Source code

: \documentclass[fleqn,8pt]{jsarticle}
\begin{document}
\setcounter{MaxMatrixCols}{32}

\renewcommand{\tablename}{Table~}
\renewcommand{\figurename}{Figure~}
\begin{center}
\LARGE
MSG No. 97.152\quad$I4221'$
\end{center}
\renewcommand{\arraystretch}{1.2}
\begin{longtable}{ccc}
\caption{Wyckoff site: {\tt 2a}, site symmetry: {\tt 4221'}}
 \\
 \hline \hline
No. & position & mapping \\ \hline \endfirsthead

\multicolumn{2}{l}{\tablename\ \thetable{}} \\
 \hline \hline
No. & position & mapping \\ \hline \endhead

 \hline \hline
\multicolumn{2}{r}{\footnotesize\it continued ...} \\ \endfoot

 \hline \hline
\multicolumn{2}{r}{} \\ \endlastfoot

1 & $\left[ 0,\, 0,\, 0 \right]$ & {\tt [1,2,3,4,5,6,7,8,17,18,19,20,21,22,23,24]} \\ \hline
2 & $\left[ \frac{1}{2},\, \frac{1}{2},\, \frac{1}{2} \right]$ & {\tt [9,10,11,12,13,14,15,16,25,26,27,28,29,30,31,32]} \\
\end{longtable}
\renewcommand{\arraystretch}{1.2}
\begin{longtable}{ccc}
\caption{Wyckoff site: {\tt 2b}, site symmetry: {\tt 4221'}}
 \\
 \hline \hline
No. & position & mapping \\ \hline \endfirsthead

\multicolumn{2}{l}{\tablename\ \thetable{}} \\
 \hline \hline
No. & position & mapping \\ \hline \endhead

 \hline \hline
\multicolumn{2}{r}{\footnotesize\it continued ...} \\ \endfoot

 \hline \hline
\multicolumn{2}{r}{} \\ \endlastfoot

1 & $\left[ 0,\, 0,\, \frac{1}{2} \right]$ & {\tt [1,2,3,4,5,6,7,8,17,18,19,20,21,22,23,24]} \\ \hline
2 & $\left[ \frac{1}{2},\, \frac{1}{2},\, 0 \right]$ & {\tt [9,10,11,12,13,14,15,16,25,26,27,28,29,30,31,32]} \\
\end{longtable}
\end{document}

--------------------------------

▶ **ACTIVITY**
Could you transcribe all of the data exactly as it is given?

▶ **RESPONSE FOR THIS EXERCISE**
Source code

: \documentclass[fleqn,8pt]{jsarticle}
\begin{document}
\setcounter{MaxMatrixCols}{32}

\renewcommand{\tablename}{Table~}
\renewcommand{\figurename}{Figure~}
\begin{center}
\LARGE
MSG No. 97.152\quad$I4221'$
\end{center}
\renewcommand{\arraystretch}{1.2}
\begin{longtable}{ccc}
\caption{Wyckoff site: {\tt 2a}, site symmetry: {\tt 4221'}}
 \\
 \hline \hline
No. & position & mapping \\ \hline \endfirsthead

\multicolumn{2}{l}{\tablename\ \thetable{}} \\
 \hline \hline
No. & position & mapping \\ \hline \endhead

 \hline \hline
\multicolumn{2}{r}{\footnotesize\it continued ...} \\ \endfoot

 \hline \hline
\multicolumn{2}{r}{} \\ \endlastfoot

1 & $\left[ 0,\, 0,\, 0 \right]$ & {\tt [1,2,3,4,5,6,7,8,17,18,19,20,21,22,23,24]} \\ \hline
2 & $\left[ \frac{1}{2},\, \frac{1}{2},\, \frac{1}{2} \right]$ & {\tt [9,10,11,12,13,14,15,16,25,26,27,28,29,30,31,32]} \\
\end{longtable}
\renewcommand{\arraystretch}{1.2}
\begin{longtable}{ccc}
\caption{Wyckoff site: {\tt 2b}, site symmetry: {\tt 4221'}}
 \\
 \hline \hline
No. & position & mapping \\ \hline \endfirsthead

\multicolumn{2}{l}{\tablename\ \thetable{}} \\
 \hline \hline
No. & position & mapping \\ \hline \endhead

 \hline \hline
\multicolumn{2}{r}{\footnotesize\it continued ...} \\ \endfoot

 \hline \hline
\multicolumn{2}{r}{} \\ \endlastfoot

1 & $\left[ 0,\, 0,\, \frac{1}{2} \right]$ & {\tt [1,2,3,4,5,6,7,8,17,18,19,20,21,22,23,24]} \\ \hline
2 & $\left[ \frac{1}{2},\, \frac{1}{2},\, 0 \right]$ & {\tt [9,10,11,12,13,14,15,16,25,26,27,28,29,30,31,32]} \\
\end{longtable}
\end{document}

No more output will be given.